▸ The problem
Wherever the string "listing" shows up in the records below, return that line.

Segment Start: Records for the task

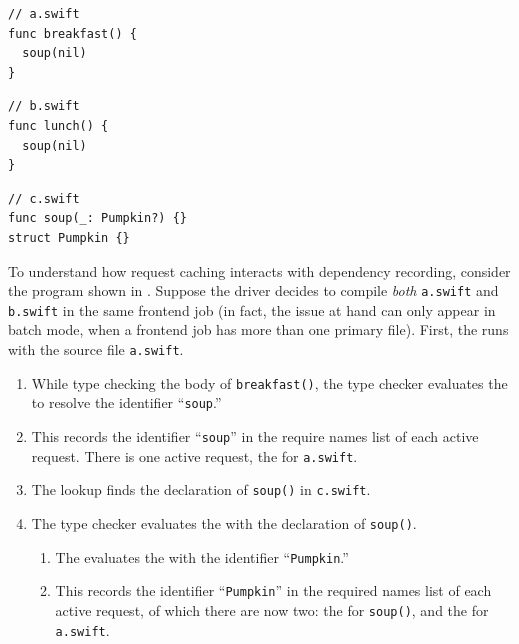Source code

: \documentclass[../generics]{subfiles}
\begin{document}
\begin{listing}[b!]\label{dependencyexample}
\begin{Verbatim}
// a.swift
func breakfast() {
  soup(nil)
}
\end{Verbatim}
\begin{Verbatim}
// b.swift
func lunch() {
  soup(nil)
}
\end{Verbatim}
\begin{Verbatim}
// c.swift
func soup(_: Pumpkin?) {}
struct Pumpkin {}
\end{Verbatim}
\end{listing}

\begin{example}
To understand how request caching interacts with dependency recording, consider the program shown in . Suppose the driver decides to compile \emph{both} \texttt{a.swift} and \texttt{b.swift} in the same frontend job (in fact, the issue at hand can only appear in batch mode, when a frontend job has more than one primary file). First, the  runs with the source file \texttt{a.swift}.
\begin{enumerate}
\item While type checking the body of \texttt{breakfast()}, the type checker evaluates the  to resolve the identifier ``\texttt{soup}.''
\item This records the identifier ``\texttt{soup}'' in the require names list of each active request. There is one active request, the  for \texttt{a.swift}.
\item The lookup finds the declaration of \texttt{soup()} in \texttt{c.swift}.
\item The type checker evaluates the  with the declaration of \texttt{soup()}.
\begin{enumerate}
\item The  evaluates the  with the identifier ``\texttt{Pumpkin}.''
\item This records the identifier ``\texttt{Pumpkin}'' in the required names list of each active request, of which there are now two: the  for \texttt{soup()}, and the  for \texttt{a.swift}.
\end{enumerate}

\end{enumerate}
\end{example}
\end{document}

Segment End: Records for the task

▸ Task response
\begin{listing}[b!]\label{dependencyexample}
\end{listing}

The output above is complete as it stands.